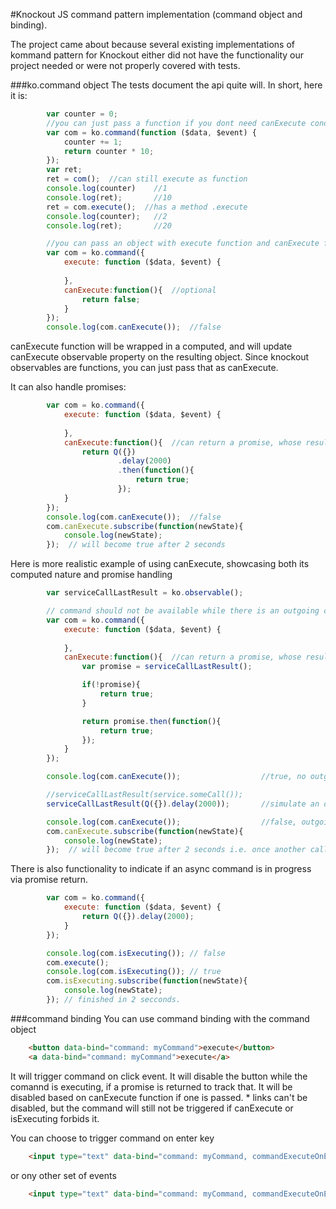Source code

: 
#Knockout JS command pattern implementation (command object and binding). 

The project came about because several existing implementations of kommand pattern 
for Knockout either did not have the functionality our project needed or were not properly
covered with tests.

###ko.command object
The tests document the api quite will. In short, here it is:

```javascript
        var counter = 0;
        //you can just pass a function if you dont need canExecute condition    
        var com = ko.command(function ($data, $event) {
            counter += 1;
            return counter * 10;
        });
        var ret;
        ret = com();  //can still execute as function
        console.log(counter)    //1
        console.log(ret);       //10
        ret = com.execute();  //has a method .execute
        console.log(counter);   //2
        console.log(ret);       //20
```

```javascript
        //you can pass an object with execute function and canExecute function    
        var com = ko.command({
            execute: function ($data, $event) {
                
            }, 
            canExecute:function(){  //optional
                return false;
            }
        });
        console.log(com.canExecute());  //false       
```
canExecute function will be wrapped in a computed, and will update canExecute observable 
property on the resulting object. Since knockout observables are functions, you can just
pass that as canExecute.

It can also handle promises:

```javascript  
        var com = ko.command({
            execute: function ($data, $event) {
                
            }, 
            canExecute:function(){  //can return a promise, whose result will be used
                return Q({})	
                        .delay(2000)
                        .then(function(){
                            return true;
                        });
            }
        });
        console.log(com.canExecute());  //false
        com.canExecute.subscribe(function(newState){
            console.log(newState);
        });  // will become true after 2 seconds
```
Here is more realistic example of using canExecute, showcasing both its computed nature and promise handling
```javascript
        var serviceCallLastResult = ko.observable();

        // command should not be available while there is an outgoing call 
        var com = ko.command({
            execute: function ($data, $event) {
                
            }, 
            canExecute:function(){  //can return a promise, whose result will be used
                var promise = serviceCallLastResult();

                if(!promise){
                    return true;
                }

                return promise.then(function(){
                    return true;
                });
            }
        });

        console.log(com.canExecute());                  //true, no outgoing call in progress

        //serviceCallLastResult(service.someCall());    
        serviceCallLastResult(Q({}).delay(2000));       //simulate an outgoing call

        console.log(com.canExecute());                  //false, outgoing call in progress
        com.canExecute.subscribe(function(newState){
            console.log(newState);
        });  // will become true after 2 seconds i.e. once another call has finished
```

There is also functionality to indicate if an async command is in progress via promise return.
```javascript
        var com = ko.command({
            execute: function ($data, $event) {
                return Q({}).delay(2000);    
            }
        });

        console.log(com.isExecuting()); // false
        com.execute();
        console.log(com.isExecuting()); // true
        com.isExecuting.subscribe(function(newState){
            console.log(newState);
        }); // finished in 2 secconds.
```

###command binding
You can use command binding with the command object
```html
    <button data-bind="command: myCommand">execute</button>
    <a data-bind="command: myCommand">execute</a>
```
It will trigger command on click event. It will disable the button while the comannd is executing, if
a promise is returned to track that. It will be disabled based on canExecute function if one is passed.
*<a> links can't be disabled, but the command will still not be triggered if canExecute or isExecuting 
forbids it.

You can choose to trigger command on enter key
```html
    <input type="text" data-bind="command: myCommand, commandExecuteOnEnter: true"></input>
```

or ony other set of events
```html
    <input type="text" data-bind="command: myCommand, commandExecuteOnEvents: ['blur']"></input>
```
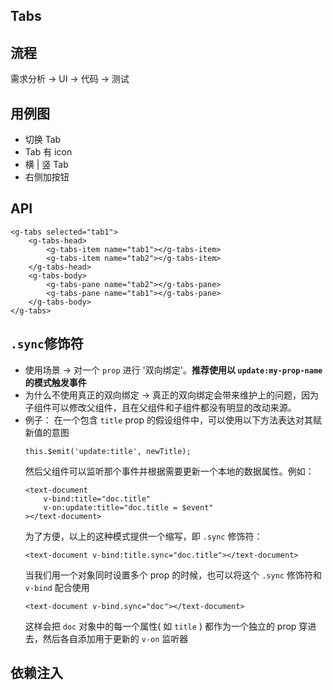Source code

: ## Tabs

## 流程
需求分析 -> UI -> 代码 -> 测试

## 用例图
- 切换 Tab
- Tab 有 icon
- 横 | 竖 Tab
- 右侧加按钮

## API
```
<g-tabs selected="tab1">
    <g-tabs-head>
        <g-tabs-item name="tab1"></g-tabs-item>
        <g-tabs-item name="tab2"></g-tabs-item>
    </g-tabs-head>
    <g-tabs-body>
        <g-tabs-pane name="tab2"></g-tabs-pane>
        <g-tabs-pane name="tab1"></g-tabs-pane>
    </g-tabs-body>
</g-tabs>
```

## ` .sync `修饰符
- 使用场景 -> 对一个 ` prop ` 进行 '双向绑定'。**推荐使用以 ` update:my-prop-name ` 的模式触发事件**
- 为什么不使用真正的双向绑定 -> 真正的双向绑定会带来维护上的问题，因为子组件可以修改父组件，且在父组件和子组件都没有明显的改动来源。
- 例子： 在一个包含 ` title ` prop 的假设组件中，可以使用以下方法表达对其赋新值的意图
    ```
    this.$emit('update:title', newTitle);
    ```
    然后父组件可以监听那个事件并根据需要更新一个本地的数据属性。例如：
    ```
    <text-document
        v-bind:title="doc.title"
        v-on:update:title="doc.title = $event"
    ></text-document>
    ```
    为了方便，以上的这种模式提供一个缩写，即 ` .sync ` 修饰符：
    ```
    <text-document v-bind:title.sync="doc.title"></text-document>
    ```
    当我们用一个对象同时设置多个 prop 的时候，也可以将这个 ` .sync ` 修饰符和 ` v-bind ` 配合使用
    ```
    <text-document v-bind.sync="doc"></text-document>
    ```
    这样会把 ` doc ` 对象中的每一个属性( 如 ` title ` ) 都作为一个独立的 prop 穿进去，然后各自添加用于更新的 ` v-on ` 监听器

## 依赖注入
```

```

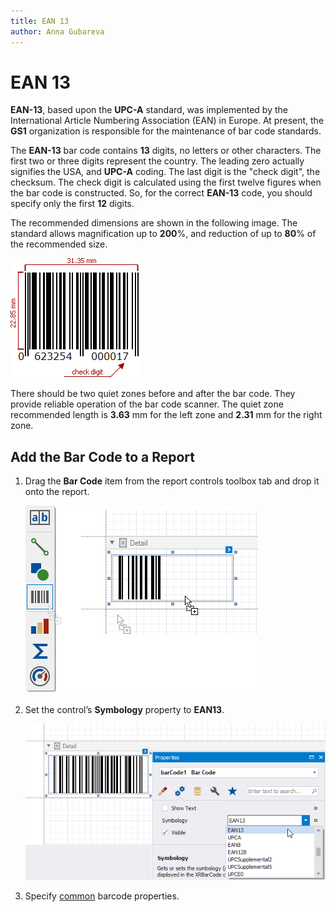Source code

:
```yaml
---
title: EAN 13
author: Anna Gubareva
---
```

# EAN 13

**EAN-13**, based upon the **UPC-A** standard, was implemented by the International Article Numbering Association (EAN) in Europe. At present, the **GS1** organization is responsible for the maintenance of bar code standards.

The **EAN-13** bar code contains **13** digits, no letters or other characters. The first two or three digits represent the country. The leading zero actually signifies the USA, and **UPC-A** coding. The last digit is the "check digit", the checksum. The check digit is calculated using the first twelve figures when the bar code is constructed. So, for the correct **EAN-13** code, you should specify only the first **12** digits.

The recommended dimensions are shown in the following image. The standard allows magnification up to **200**%, and reduction of up to **80**% of the recommended size.

![](../../../../../images/eurd-win-bar-code-ean13.png)

There should be two quiet zones before and after the bar code. They provide reliable operation of the bar code scanner. The quiet zone recommended length is **3.63** mm for the left zone and **2.31** mm for the right zone.

## Add the Bar Code to a Report

1. Drag the **Bar Code** item from the report controls toolbox tab and drop it onto the report. 

    ![](../../../../../images/drag-and-drop-barcode.png)

2. Set the control’s **Symbology** property to **EAN13**. 

    ![](../../../../../images/ean-13-in-designer.png)

3. Specify [common](add-bar-codes-to-a-report.md) barcode properties.

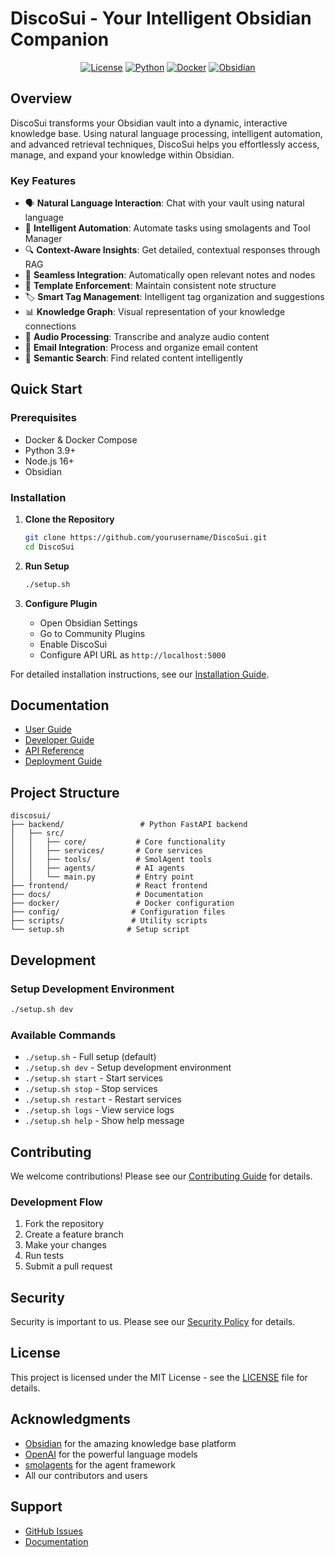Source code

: # DiscoSui - Your Intelligent Obsidian Companion

<div align="center">

[![License](https://img.shields.io/badge/license-MIT-blue.svg)](LICENSE)
[![Python](https://img.shields.io/badge/python-3.9%2B-blue)](https://www.python.org/downloads/)
[![Docker](https://img.shields.io/badge/docker-required-blue)](https://www.docker.com/get-started)
[![Obsidian](https://img.shields.io/badge/obsidian-1.0.0%2B-purple)](https://obsidian.md/)

</div>

## Overview

DiscoSui transforms your Obsidian vault into a dynamic, interactive knowledge base. Using natural language processing, intelligent automation, and advanced retrieval techniques, DiscoSui helps you effortlessly access, manage, and expand your knowledge within Obsidian.

### Key Features

- 🗣️ **Natural Language Interaction**: Chat with your vault using natural language
- 🤖 **Intelligent Automation**: Automate tasks using smolagents and Tool Manager
- 🔍 **Context-Aware Insights**: Get detailed, contextual responses through RAG
- 🔗 **Seamless Integration**: Automatically open relevant notes and nodes
- 📝 **Template Enforcement**: Maintain consistent note structure
- 🏷️ **Smart Tag Management**: Intelligent tag organization and suggestions
- 📊 **Knowledge Graph**: Visual representation of your knowledge connections
- 🎵 **Audio Processing**: Transcribe and analyze audio content
- 📧 **Email Integration**: Process and organize email content
- 🔎 **Semantic Search**: Find related content intelligently

## Quick Start

### Prerequisites

- Docker & Docker Compose
- Python 3.9+
- Node.js 16+
- Obsidian

### Installation

1. **Clone the Repository**
   ```bash
   git clone https://github.com/yourusername/DiscoSui.git
   cd DiscoSui
   ```

2. **Run Setup**
   ```bash
   ./setup.sh
   ```

3. **Configure Plugin**
   - Open Obsidian Settings
   - Go to Community Plugins
   - Enable DiscoSui
   - Configure API URL as `http://localhost:5000`

For detailed installation instructions, see our [Installation Guide](docs/getting-started/installation.md).

## Documentation

- [User Guide](docs/user-guide/README.md)
- [Developer Guide](docs/developer-guide/architecture.md)
- [API Reference](docs/api-reference/README.md)
- [Deployment Guide](docs/deployment/README.md)

## Project Structure

```
discosui/
├── backend/                 # Python FastAPI backend
│   ├── src/
│   │   ├── core/           # Core functionality
│   │   ├── services/       # Core services
│   │   ├── tools/          # SmolAgent tools
│   │   ├── agents/         # AI agents
│   │   └── main.py         # Entry point
├── frontend/               # React frontend
├── docs/                   # Documentation
├── docker/                 # Docker configuration
├── config/                # Configuration files
├── scripts/               # Utility scripts
└── setup.sh              # Setup script
```

## Development

### Setup Development Environment

```bash
./setup.sh dev
```

### Available Commands

- `./setup.sh` - Full setup (default)
- `./setup.sh dev` - Setup development environment
- `./setup.sh start` - Start services
- `./setup.sh stop` - Stop services
- `./setup.sh restart` - Restart services
- `./setup.sh logs` - View service logs
- `./setup.sh help` - Show help message

## Contributing

We welcome contributions! Please see our [Contributing Guide](CONTRIBUTING.md) for details.

### Development Flow

1. Fork the repository
2. Create a feature branch
3. Make your changes
4. Run tests
5. Submit a pull request

## Security

Security is important to us. Please see our [Security Policy](SECURITY.md) for details.

## License

This project is licensed under the MIT License - see the [LICENSE](LICENSE) file for details.

## Acknowledgments

- [Obsidian](https://obsidian.md/) for the amazing knowledge base platform
- [OpenAI](https://openai.com/) for the powerful language models
- [smolagents](https://github.com/example/smolagents) for the agent framework
- All our contributors and users

## Support

- [GitHub Issues](https://github.com/yourusername/DiscoSui/issues)
- [Documentation](docs/)
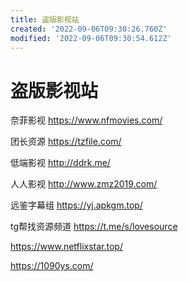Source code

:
 ```yaml
---
title: 盗版影视站
created: '2022-09-06T09:30:26.760Z'
modified: '2022-09-06T09:30:54.612Z'
---
```


# 盗版影视站

奈菲影视
https://www.nfmovies.com/

团长资源
https://tzfile.com/

低端影视
http://ddrk.me/

人人影视
http://www.zmz2019.com/

远鉴字幕组
https://yj.apkgm.top/

tg帮找资源频道
https://t.me/s/lovesource

https://www.netflixstar.top/

https://1090ys.com/
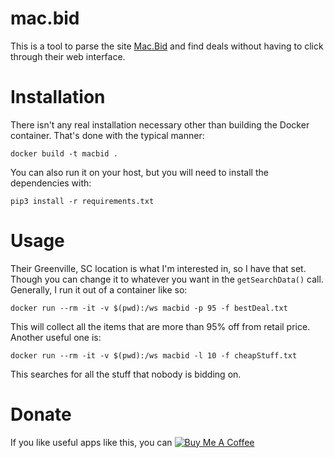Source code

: # mac.bid
This is a tool to parse the site [Mac.Bid](http://mac.bid) and find deals without having to click through their web interface.

# Installation
There isn't any real installation necessary other than building the Docker container. That's done with the typical manner:
```
docker build -t macbid .
```

You can also run it on your host, but you will need to install the dependencies with:
```
pip3 install -r requirements.txt
```

# Usage
Their Greenville, SC location is what I'm interested in, so I have that set. Though you can change it to whatever you want in the `getSearchData()` call. Generally, I run it out of a container like so:
```
docker run --rm -it -v $(pwd):/ws macbid -p 95 -f bestDeal.txt
```
This will collect all the items that are more than 95% off from retail price. Another useful one is:
```
docker run --rm -it -v $(pwd):/ws macbid -l 10 -f cheapStuff.txt
```
This searches for all the stuff that nobody is bidding on.

# Donate
If you like useful apps like this, you can [![Buy Me A Coffee](https://www.buymeacoffee.com/assets/img/custom_images/orange_img.png)](https://www.buymeacoff.ee/bandi13)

___

* **Task directions**: Filter the entries by the string "outgoing" and copy each matching line.

* **Task result**:
        // command should not be available while there is an outgoing call 
        console.log(com.canExecute());                  //true, no outgoing call in progress
        serviceCallLastResult(Q({}).delay(2000));       //simulate an outgoing call
        console.log(com.canExecute());                  //false, outgoing call in progress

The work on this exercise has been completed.